His PK time has fallen two years in a row and despite the best shot metrics out of the 4 regular PK D’s he had the worst on-ice save percentage and goals against per hour rates. That generally means mistakes are happening when he’s on the ice and he’s probably a big part of that. Forget the scoring, if he can’t effectively kill penalties then he’s going to be of little use to the Avs in the long run.
On the bright side, his shot metrics are all tip top at 5v5. He suppresses volume and quality well and benefited from a very high on-ice save percentage in contrast to the PK. Anecdotally some of the same mistakes are made but the damage is much less here.

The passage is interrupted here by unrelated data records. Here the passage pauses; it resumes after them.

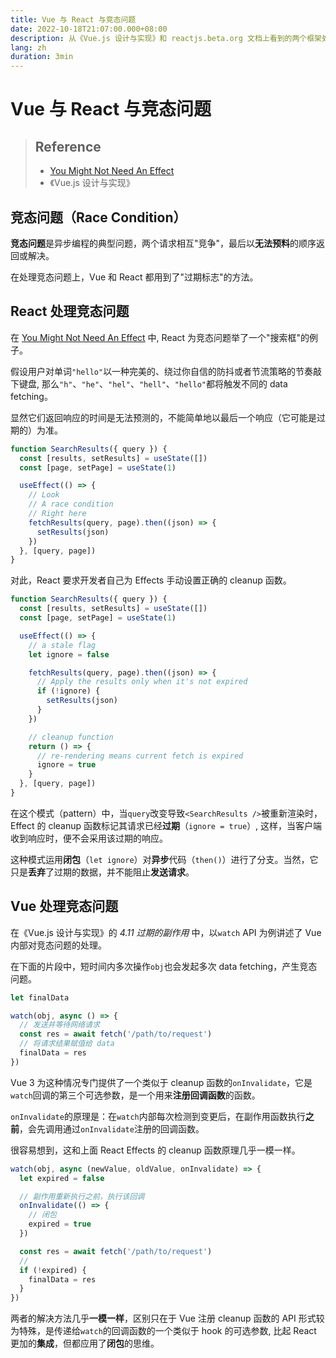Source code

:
```yaml
---
title: Vue 与 React 与竞态问题
date: 2022-10-18T21:07:00.000+08:00
description: 从《Vue.js 设计与实现》和 reactjs.beta.org 文档上看到的两个框架处理竞态问题上的相似手法，是闭包使用的很好案例。
lang: zh
duration: 3min
---
```


# Vue 与 React 与竞态问题

> ## Reference
>
> - [You Might Not Need An Effect](https://beta.reactjs.org/learn/you-might-not-need-an-effect#fetching-data)
> - 《Vue.js 设计与实现》

## 竞态问题（Race Condition）

**竞态问题**是异步编程的典型问题，两个请求相互"竞争"，最后以**无法预料**的顺序返回或解决。

在处理竞态问题上，Vue 和 React 都用到了"过期标志"的方法。

## React 处理竞态问题

在 [You Might Not Need An Effect](https://beta.reactjs.org/learn/you-might-not-need-an-effect#fetching-data) 中,
React 为竞态问题举了一个"搜索框"的例子。

假设用户对单词`"hello"`以一种完美的、绕过你自信的防抖或者节流策略的节奏敲下键盘,
那么`"h"`、`"he"`、`"hel"`、`"hell"`、`"hello"`都将触发不同的 data fetching。

显然它们返回响应的时间是无法预测的，不能简单地以最后一个响应（它可能是过期的）为准。

```js
function SearchResults({ query }) {
  const [results, setResults] = useState([])
  const [page, setPage] = useState(1)

  useEffect(() => {
    // Look
    // A race condition
    // Right here
    fetchResults(query, page).then((json) => {
      setResults(json)
    })
  }, [query, page])
}
```

对此，React 要求开发者自己为 Effects 手动设置正确的 cleanup 函数。

```js
function SearchResults({ query }) {
  const [results, setResults] = useState([])
  const [page, setPage] = useState(1)

  useEffect(() => {
    // a stale flag
    let ignore = false

    fetchResults(query, page).then((json) => {
      // Apply the results only when it's not expired
      if (!ignore) {
        setResults(json)
      }
    })

    // cleanup function
    return () => {
      // re-rendering means current fetch is expired
      ignore = true
    }
  }, [query, page])
}
```

在这个模式（pattern）中，当`query`改变导致`<SearchResults />`被重新渲染时，Effect 的 cleanup 函数标记其请求已经**过期**（`ignore = true`）,
这样，当客户端收到响应时，便不会采用该过期的响应。

这种模式运用**闭包**（`let ignore`）对**异步**代码（`then()`）进行了分支。当然，它只是**丢弃**了过期的数据，并不能阻止**发送请求**。

## Vue 处理竞态问题

在《Vue.js 设计与实现》的 _4.11 过期的副作用_ 中，以`watch` API 为例讲述了 Vue 内部对竞态问题的处理。

在下面的片段中，短时间内多次操作`obj`也会发起多次 data fetching，产生竞态问题。

```js
let finalData

watch(obj, async () => {
  // 发送并等待网络请求
  const res = await fetch('/path/to/request')
  // 将请求结果赋值给 data
  finalData = res
})
```

Vue 3 为这种情况专门提供了一个类似于 cleanup 函数的`onInvalidate`，它是`watch`回调的第三个可选参数，是一个用来**注册回调函数**的函数。

`onInvalidate`的原理是：在`watch`内部每次检测到变更后，在副作用函数执行**之前**，会先调用通过`onInvalidate`注册的回调函数。

很容易想到，这和上面 React Effects 的 cleanup 函数原理几乎一模一样。

```js
watch(obj, async (newValue, oldValue, onInvalidate) => {
  let expired = false

  // 副作用重新执行之前，执行该回调
  onInvalidate(() => {
    // 闭包
    expired = true
  })

  const res = await fetch('/path/to/request')
  //
  if (!expired) {
    finalData = res
  }
})
```

两者的解决方法几乎**一模一样**，区别只在于 Vue 注册 cleanup 函数的 API 形式较为特殊，是传递给`watch`的回调函数的一个类似于 hook 的可选参数,
比起 React 更加的**集成**，但都应用了**闭包**的思维。
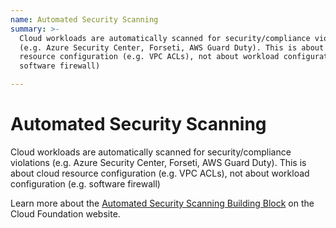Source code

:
 ```yaml
---
name: Automated Security Scanning
summary: >-
  Cloud workloads are automatically scanned for security/compliance violations
  (e.g. Azure Security Center, Forseti, AWS Guard Duty). This is about cloud
  resource configuration (e.g. VPC ACLs), not about workload configuration (e.g.
  software firewall)

---
```


# Automated Security Scanning

Cloud workloads are automatically scanned for security/compliance violations (e.g. Azure Security Center, Forseti, AWS Guard Duty). This is about cloud resource configuration (e.g. VPC ACLs), not about workload configuration (e.g. software firewall)

Learn more about the [Automated Security Scanning Building Block](https://cloudfoundation.meshcloud.io/maturity-model/security-and-compliance/automated-security-scanning.html) on the Cloud Foundation website.
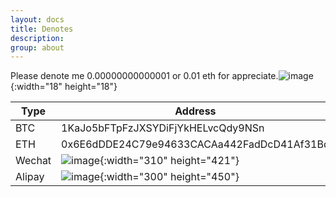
 ```yaml
---
layout: docs
title: Denotes
description: 
group: about
---
```

Please denote me 0.00000000000001 or 0.01 eth for appreciate.![image](../../../../../assets/img/favicons/smile.png){:width="18" height="18"}

| Type  | Address |
| ------------- | ------------- |
| BTC  | 1KaJo5bFTpFzJXSYDiFjYkHELvcQdy9NSn  |
| ETH  | 0x6E6dDDE24C79e94633CACAa442FadDcD41Af31Bd  |
| Wechat  | ![image](../../../../../assets/img/denote/wechat.jpeg){:width="310" height="421"}  |
| Alipay  | ![image](../../../../../assets/img/denote/alipay.jpeg){:width="300" height="450"}  |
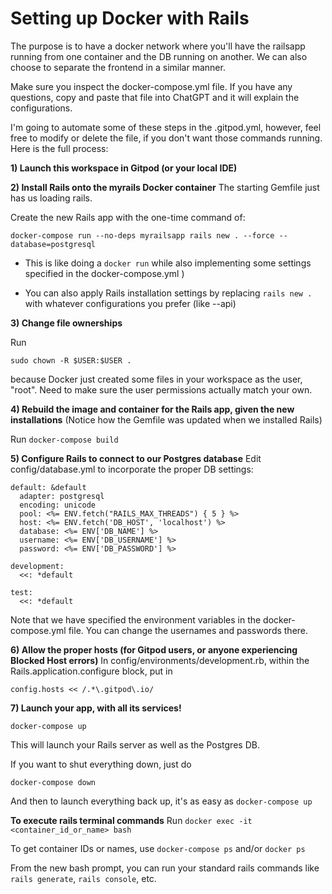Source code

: # Setting up Docker with Rails

The purpose is to have a docker network where you'll have the railsapp running from one container and the DB running on another. We can also choose to separate the frontend in a similar manner.

Make sure you inspect the docker-compose.yml file. If you have any questions, copy and paste that file into ChatGPT and it will explain the configurations.

I'm going to automate some of these steps in the .gitpod.yml, however, feel free to modify or delete the file, if you don't want those commands running. Here is the full process:

**1) Launch this workspace in Gitpod (or your local IDE)**

**2) Install Rails onto the myrails Docker container**
The starting Gemfile just has us loading rails. 

Create the new Rails app with the one-time command of:
```
docker-compose run --no-deps myrailsapp rails new . --force --database=postgresql
```

- This is like doing a ```docker run``` while also implementing some settings specified in the docker-compose.yml )

- You can also apply Rails installation settings by replacing ```rails new .``` with whatever configurations you prefer (like --api)

**3) Change file ownerships**

Run

```sudo chown -R $USER:$USER .```

because Docker just created some files in your workspace as the user, "root". Need to make sure the user permissions actually match your own.

**4) Rebuild the image and container for the Rails app, given the new installations**
(Notice how the Gemfile was updated when we installed Rails)

Run
```docker-compose build```

**5) Configure Rails to connect to our Postgres database**
Edit config/database.yml to incorporate the proper DB settings:

```
default: &default
  adapter: postgresql
  encoding: unicode
  pool: <%= ENV.fetch("RAILS_MAX_THREADS") { 5 } %>
  host: <%= ENV.fetch('DB_HOST', 'localhost') %>
  database: <%= ENV['DB_NAME'] %>
  username: <%= ENV['DB_USERNAME'] %>
  password: <%= ENV['DB_PASSWORD'] %>

development:
  <<: *default

test:
  <<: *default
```

Note that we have specified the environment variables in the docker-compose.yml file.
You can change the usernames and passwords there.

**6) Allow the proper hosts (for Gitpod users, or anyone experiencing Blocked Host errors)**
In config/environments/development.rb, within the Rails.application.configure block, put in

```
config.hosts << /.*\.gitpod\.io/
```

**7) Launch your app, with all its services!**
```
docker-compose up
```

This will launch your Rails server as well as the Postgres DB.

If you want to shut everything down, just do
```
docker-compose down
```

And then to launch everything back up, it's as easy as ```docker-compose up```

**To execute rails terminal commands**
Run
```docker exec -it <container_id_or_name> bash```


To get container IDs or names, use ```docker-compose ps``` and/or ```docker ps```

From the new bash prompt, you can run your standard rails commands like ```rails generate```, ```rails console```, etc.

Zadorov spent 41% of the season with Patrik Nemeth (which usually means he plays on his offhand side), 26% with Tyson Barrie, 12% with Ian Cole, 8% with EJ, 7% with San Girard and the rest with randoms. Using xGF% as a proxy for “better” here’s how he affected/was affected by his partners:
Nemo – played well together but Z was the driver
Barrie – on paper not very effective together but that doesn’t pass the eye test
Cole – played well together and Cole was much worse away from Z
EJ – were great together (SSS) and much higher event than usual for both
Sam – did not play well together, very low event and poor shot share
This season is a great opportunity for Zadorov to show what he’s got right out of the gate. He’s healthy (as far as we know) for the first time in 3 summers and with Cole and perhaps EJ out he will be able to show what he can do as the defensive stopper. The Avs PK in general was terrible last year so if whatever the staff cooks up to fix that makes Z more effective there then bonus, we have a new top PK guy. Colorado needs that badly and he could save us the horror of buying more free agent defensemen next summer. As far as his other defense-oriented flaws like losing guys in front of the net and taking penalties at inopportune moments, clean that up a little but those had more of an eye test effect than an actual statistical effect last year. A little more consistency will go a long way. Offensively there’s not much to say other than he’s got to look for the play as well as the shot. I don’t know if that’s something that can be taught, let’s hope so.
One thing seems pretty clear, we won’t be at this same spot a year from now wondering if he’ll take the next big step in 2020. Either he will have taken it or likely will be elsewhere.